Bryant made the announcement in Salt Lake City before the Lakers' game against the Utah Jazz. He has informed USA Basketball chairman Jerry Colangelo and Olympic coach Mike Krzyzewski, saying it's time for others to enjoy the Olympic journey.
"Since my retirement announcement, I'm able to watch these guys in a different light," said Bryant, a gold medalist in 2008 and 2012. "I've come to terms with the fact that they are the future of this game. These are the guys who deserve the spots in Rio. These are the guys who people need to watch and root for. These are the guys to show fans where this game is going in the future." He tipped his hand on Thursday, when he said it's time for others to "see how many championships they can win, see how many gold medals they can win."
On Saturday, he made his intentions clear.
"I've had my moment," Bryant said in a pregame news conference.
The NBA's No. 3 all-time scorer, Bryant worried that if he took a spot on the 12-man roster and then could not play because of injury and he's dealt with major ones in recent years he could wind up hurting the U.S. chance at gold and take a spot from a younger player who deserved an Olympic shot.
When wearing the red, white and blue, Bryant's record was perfect. He was on five different USA Basketball national teams over his career, with those teams combining for a 36-0 record in international competition. He has told Krzyzewski and Colangelo that he is willing to help the national team in unofficial ways going forward. It just won't be as a player.
"If they want me to come down and speak to the guys, I will, but that's about it," Bryant said. "As beautiful as it would be to play for the country I mean, I love our country when I say my last game, it's going to be my last game."
Bryant revealed to AP in November that "it would mean the world" to him to have one more Olympic opportunity, both for the camaraderie that would have come from being teammates with other NBA stars one more time but also because he has long thought of himself as someone with a unique global perspective. He spent part of his youth in Italy, has business relationships now all over the globe and is still one of the most popular athletes worldwide.

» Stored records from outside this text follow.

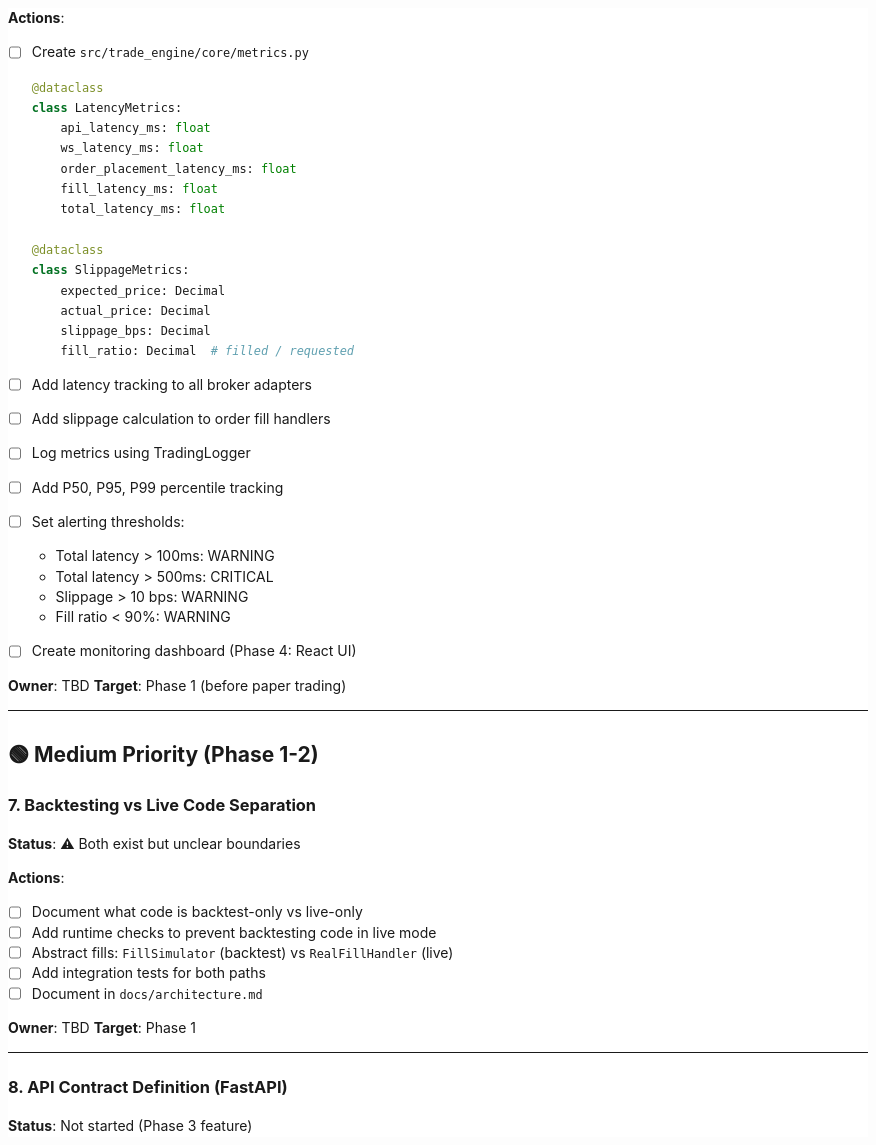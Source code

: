 **Actions**:
- [ ] Create `src/trade_engine/core/metrics.py`
  ```python
  @dataclass
  class LatencyMetrics:
      api_latency_ms: float
      ws_latency_ms: float
      order_placement_latency_ms: float
      fill_latency_ms: float
      total_latency_ms: float

  @dataclass
  class SlippageMetrics:
      expected_price: Decimal
      actual_price: Decimal
      slippage_bps: Decimal
      fill_ratio: Decimal  # filled / requested
  ```

- [ ] Add latency tracking to all broker adapters
- [ ] Add slippage calculation to order fill handlers
- [ ] Log metrics using TradingLogger
- [ ] Add P50, P95, P99 percentile tracking
- [ ] Set alerting thresholds:
  - Total latency > 100ms: WARNING
  - Total latency > 500ms: CRITICAL
  - Slippage > 10 bps: WARNING
  - Fill ratio < 90%: WARNING

- [ ] Create monitoring dashboard (Phase 4: React UI)

**Owner**: TBD
**Target**: Phase 1 (before paper trading)

---

## 🟢 Medium Priority (Phase 1-2)

### 7. Backtesting vs Live Code Separation
**Status**: ⚠️ Both exist but unclear boundaries

**Actions**:
- [ ] Document what code is backtest-only vs live-only
- [ ] Add runtime checks to prevent backtesting code in live mode
- [ ] Abstract fills: `FillSimulator` (backtest) vs `RealFillHandler` (live)
- [ ] Add integration tests for both paths
- [ ] Document in `docs/architecture.md`

**Owner**: TBD
**Target**: Phase 1

---

### 8. API Contract Definition (FastAPI)
**Status**: Not started (Phase 3 feature)
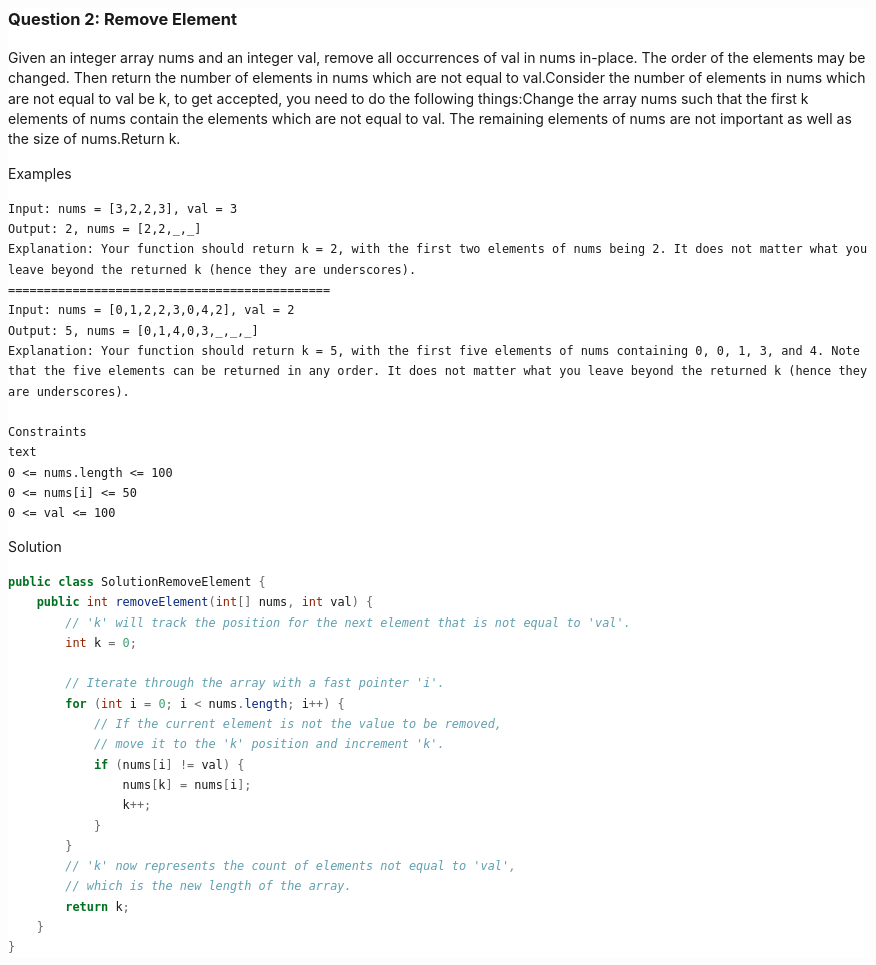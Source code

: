 
### Question 2: Remove Element

Given an integer array nums and an integer val, remove all occurrences of val in nums in-place. The order of the elements may be changed. Then return the number of elements in nums which are not equal to val.Consider the number of elements in nums which are not equal to val be k, to get accepted, you need to do the following things:Change the array nums such that the first k elements of nums contain the elements which are not equal to val. The remaining elements of nums are not important as well as the size of nums.Return k.

Examples

```texttext
Input: nums = [3,2,2,3], val = 3
Output: 2, nums = [2,2,_,_]
Explanation: Your function should return k = 2, with the first two elements of nums being 2. It does not matter what you leave beyond the returned k (hence they are underscores).
=============================================
Input: nums = [0,1,2,2,3,0,4,2], val = 2
Output: 5, nums = [0,1,4,0,3,_,_,_]
Explanation: Your function should return k = 5, with the first five elements of nums containing 0, 0, 1, 3, and 4. Note that the five elements can be returned in any order. It does not matter what you leave beyond the returned k (hence they are underscores).

Constraints
text
0 <= nums.length <= 100
0 <= nums[i] <= 50
0 <= val <= 100
```

Solution

```java
public class SolutionRemoveElement {
    public int removeElement(int[] nums, int val) {
        // 'k' will track the position for the next element that is not equal to 'val'.
        int k = 0; 

        // Iterate through the array with a fast pointer 'i'.
        for (int i = 0; i < nums.length; i++) {
            // If the current element is not the value to be removed,
            // move it to the 'k' position and increment 'k'.
            if (nums[i] != val) {
                nums[k] = nums[i];
                k++;
            }
        }
        // 'k' now represents the count of elements not equal to 'val',
        // which is the new length of the array.
        return k;
    }
}
```
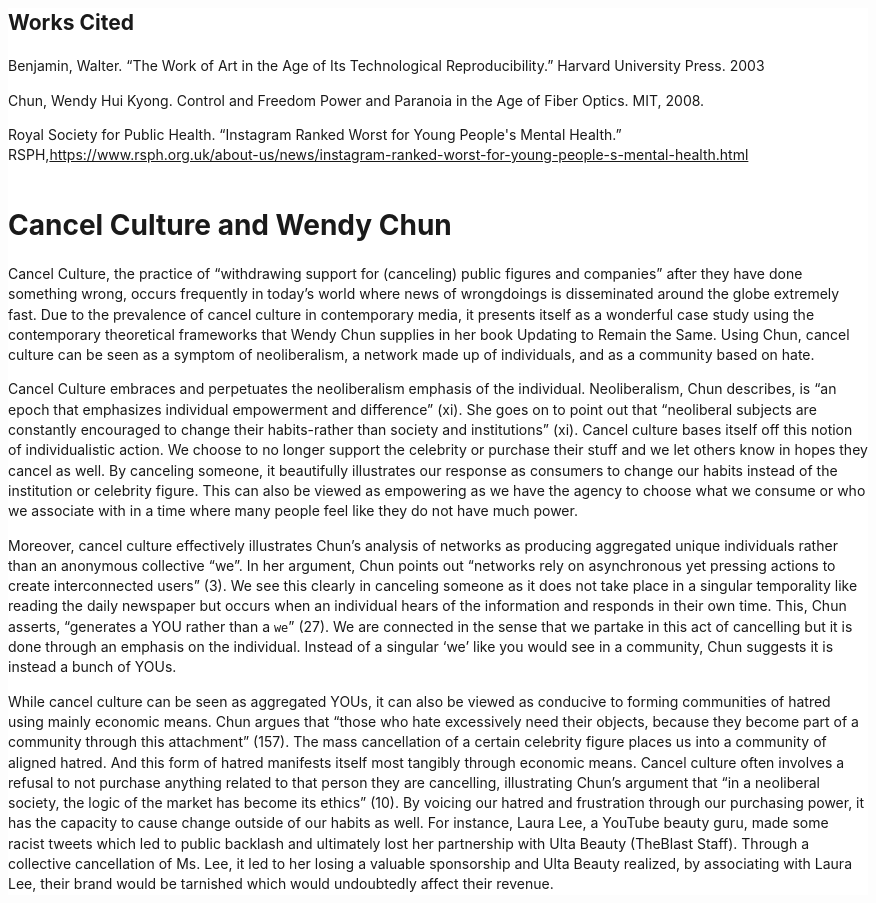 

## Works Cited

Benjamin, Walter. “The Work of Art in the Age of Its Technological Reproducibility.” Harvard University Press. 2003

Chun, Wendy Hui Kyong. Control and Freedom Power and Paranoia in the Age of Fiber Optics. MIT, 2008.

Royal Society for Public Health. “Instagram Ranked Worst for Young People's Mental Health.” RSPH,https://www.rsph.org.uk/about-us/news/instagram-ranked-worst-for-young-people-s-mental-health.html

# Cancel Culture and Wendy Chun 
Cancel Culture, the practice of “withdrawing support for (canceling) public figures and companies” after they have done something wrong, occurs frequently in today’s world where news of wrongdoings is disseminated around the globe extremely fast. Due to the prevalence of cancel culture in contemporary media, it presents itself as a wonderful case study using the contemporary theoretical frameworks that Wendy Chun supplies in her book Updating to Remain the Same. Using Chun, cancel culture can be seen as a symptom of neoliberalism, a network made up of individuals, and as a community based on hate.

Cancel Culture embraces and perpetuates the neoliberalism emphasis of the individual. Neoliberalism, Chun describes, is “an epoch that emphasizes individual empowerment and difference” (xi). She goes on to point out that “neoliberal subjects are constantly encouraged to change their habits-rather than society and institutions” (xi). Cancel culture bases itself off this notion of individualistic action. We choose to no longer support the celebrity or purchase their stuff and we let others know in hopes they cancel as well. By canceling someone, it beautifully illustrates our response as consumers to change our habits instead of the institution or celebrity figure.  This can also be viewed as empowering as we have the agency to choose what we consume or who we associate with in a time where many people feel like they do not have much power. 

Moreover, cancel culture effectively illustrates Chun’s analysis of networks as producing aggregated unique individuals rather than an anonymous collective “we”. In her argument, Chun points out “networks rely on asynchronous yet pressing actions to create interconnected users” (3). We see this clearly in canceling someone as it does not take place in a singular temporality like reading the daily newspaper but occurs when an individual hears of the information and responds in their own time. This, Chun asserts, “generates a YOU rather than a `we`” (27). We are connected in the sense that we partake in this act of cancelling but it is done through an emphasis on the individual. Instead of a singular ‘we’ like you would see in a community, Chun suggests it is instead a bunch of YOUs.

While cancel culture can be seen as aggregated YOUs, it can also be viewed as conducive to forming communities of hatred using mainly economic means. Chun argues that “those who hate excessively need their objects, because they become part of a community through this attachment” (157). The mass cancellation of a certain celebrity figure places us into a community of aligned hatred. And this form of hatred manifests itself most tangibly through economic means. Cancel culture often involves a refusal to not purchase anything related to that person they are cancelling, illustrating Chun’s argument that “in a neoliberal society, the logic of the market has become its ethics” (10). By voicing our hatred and frustration through our purchasing power, it has the capacity to cause change outside of our habits as well. For instance, Laura Lee, a YouTube beauty guru, made some racist tweets which led to public backlash and ultimately lost her partnership with Ulta Beauty (TheBlast Staff). Through a collective cancellation of Ms. Lee, it led to her losing a valuable sponsorship and Ulta Beauty realized, by associating with Laura Lee, their brand would be tarnished which would undoubtedly affect their revenue. 
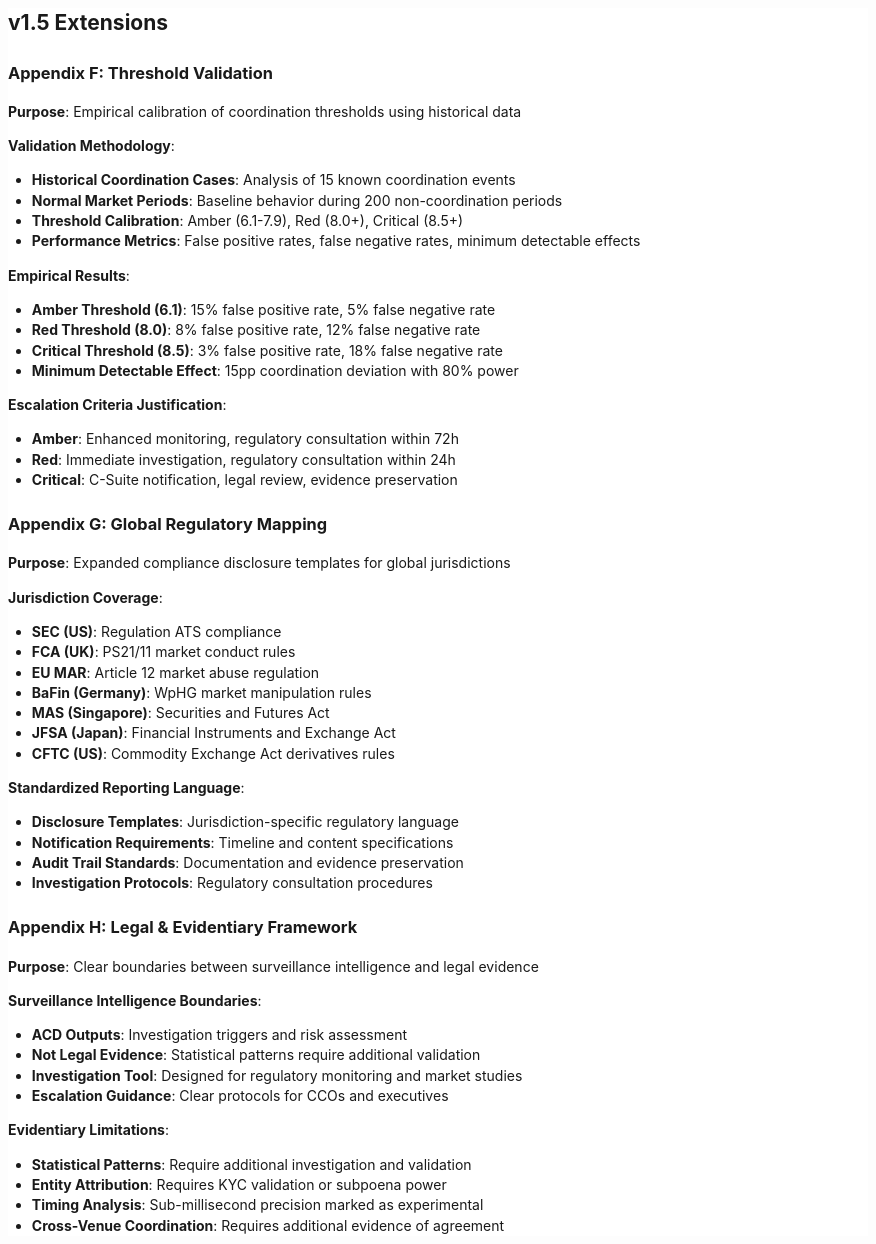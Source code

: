 
## **v1.5 Extensions**

### **Appendix F: Threshold Validation**
**Purpose**: Empirical calibration of coordination thresholds using historical data

**Validation Methodology**:
- **Historical Coordination Cases**: Analysis of 15 known coordination events
- **Normal Market Periods**: Baseline behavior during 200 non-coordination periods
- **Threshold Calibration**: Amber (6.1-7.9), Red (8.0+), Critical (8.5+)
- **Performance Metrics**: False positive rates, false negative rates, minimum detectable effects

**Empirical Results**:
- **Amber Threshold (6.1)**: 15% false positive rate, 5% false negative rate
- **Red Threshold (8.0)**: 8% false positive rate, 12% false negative rate
- **Critical Threshold (8.5)**: 3% false positive rate, 18% false negative rate
- **Minimum Detectable Effect**: 15pp coordination deviation with 80% power

**Escalation Criteria Justification**:
- **Amber**: Enhanced monitoring, regulatory consultation within 72h
- **Red**: Immediate investigation, regulatory consultation within 24h
- **Critical**: C-Suite notification, legal review, evidence preservation

### **Appendix G: Global Regulatory Mapping**
**Purpose**: Expanded compliance disclosure templates for global jurisdictions

**Jurisdiction Coverage**:
- **SEC (US)**: Regulation ATS compliance
- **FCA (UK)**: PS21/11 market conduct rules
- **EU MAR**: Article 12 market abuse regulation
- **BaFin (Germany)**: WpHG market manipulation rules
- **MAS (Singapore)**: Securities and Futures Act
- **JFSA (Japan)**: Financial Instruments and Exchange Act
- **CFTC (US)**: Commodity Exchange Act derivatives rules

**Standardized Reporting Language**:
- **Disclosure Templates**: Jurisdiction-specific regulatory language
- **Notification Requirements**: Timeline and content specifications
- **Audit Trail Standards**: Documentation and evidence preservation
- **Investigation Protocols**: Regulatory consultation procedures

### **Appendix H: Legal & Evidentiary Framework**
**Purpose**: Clear boundaries between surveillance intelligence and legal evidence

**Surveillance Intelligence Boundaries**:
- **ACD Outputs**: Investigation triggers and risk assessment
- **Not Legal Evidence**: Statistical patterns require additional validation
- **Investigation Tool**: Designed for regulatory monitoring and market studies
- **Escalation Guidance**: Clear protocols for CCOs and executives

**Evidentiary Limitations**:
- **Statistical Patterns**: Require additional investigation and validation
- **Entity Attribution**: Requires KYC validation or subpoena power
- **Timing Analysis**: Sub-millisecond precision marked as experimental
- **Cross-Venue Coordination**: Requires additional evidence of agreement
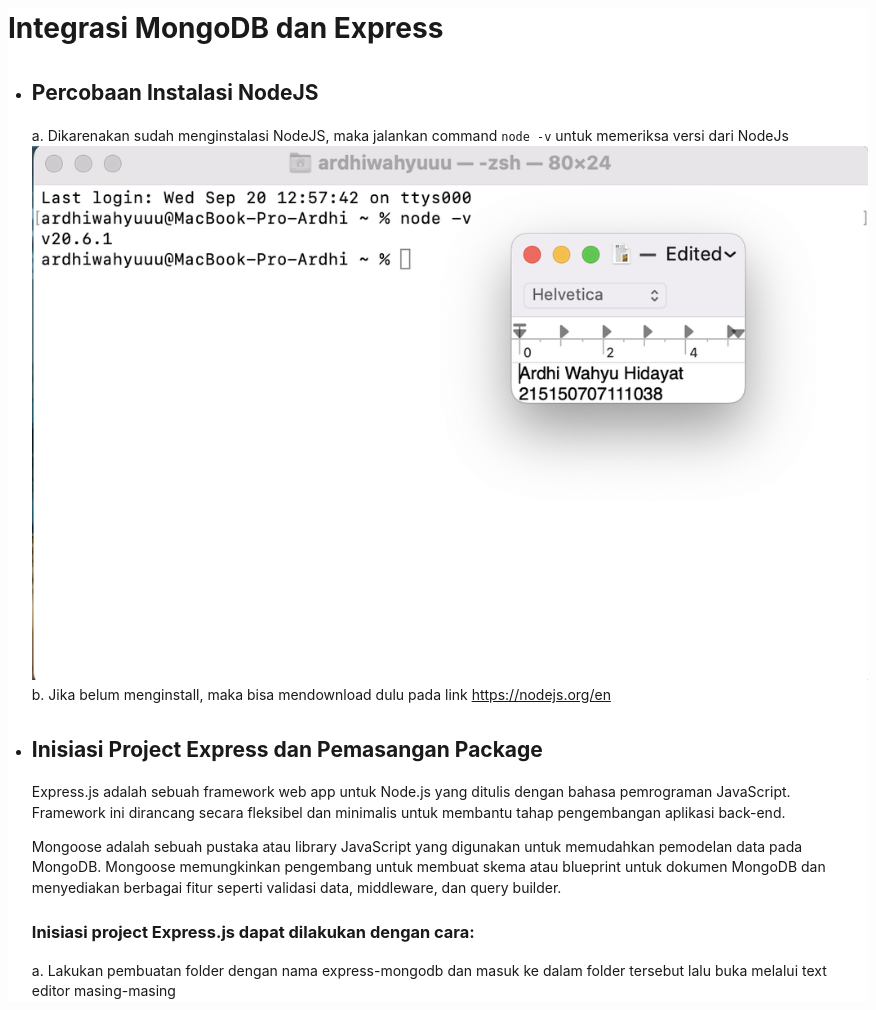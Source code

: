 # Integrasi MongoDB dan Express

* ## Percobaan Instalasi NodeJS
  a. Dikarenakan sudah menginstalasi NodeJS, maka jalankan command ```node -v``` untuk memeriksa versi dari NodeJs <br>
  ![Screenshot node.js](/Gambar_Praktikum3/1.png) <br>
  b. Jika belum menginstall, maka bisa mendownload dulu pada link https://nodejs.org/en 

  
* ## Inisiasi Project Express dan Pemasangan Package
  Express.js adalah sebuah framework web app untuk Node.js yang ditulis dengan bahasa pemrograman JavaScript. Framework ini dirancang secara fleksibel dan minimalis untuk membantu tahap pengembangan aplikasi back-end. <br>

  Mongoose adalah sebuah pustaka atau library JavaScript yang digunakan untuk memudahkan pemodelan data pada MongoDB. Mongoose memungkinkan pengembang untuk membuat skema atau blueprint untuk dokumen MongoDB dan menyediakan berbagai fitur seperti validasi data, middleware, dan query builder. <br>

  ### Inisiasi project Express.js dapat dilakukan dengan cara: 
  a. Lakukan pembuatan folder dengan nama express-mongodb dan masuk ke dalam folder tersebut lalu buka melalui text editor masing-masing <br>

His head and his heart wanted to go to Rio. The rest of his 37-year-old body doesn't seem so willing to cooperate. His shoulder is aching and there's concern about his Achilles. He's missed eight games already this season and entered Saturday shooting just under 35 percent a career-worst.His last season has been an emotional one. Fans have celebrated him on the road they even cheered for him wildly in Boston, with Celtics fans giving the longtime Laker rival a long, warm salute and he is almost certain to be the leading vote-getter for the NBA All-Star Game in Toronto next month.
"Kobe will inevitably go down as one of the greatest ever to play this game," NBA Commissioner Adam Silver said Thursday. Still, the grind of a 20th NBA season after his last two were basically destroyed by injuries is taking a clear toll, and when the Lakers' season ends in April it would obviously be difficult for Bryant to keep things going through the Olympics in August. So he decided the best move would be let others carry the U.S. flag.
"I think it's pretty sweet to have the final game be in a Lakers uniform," Bryant said.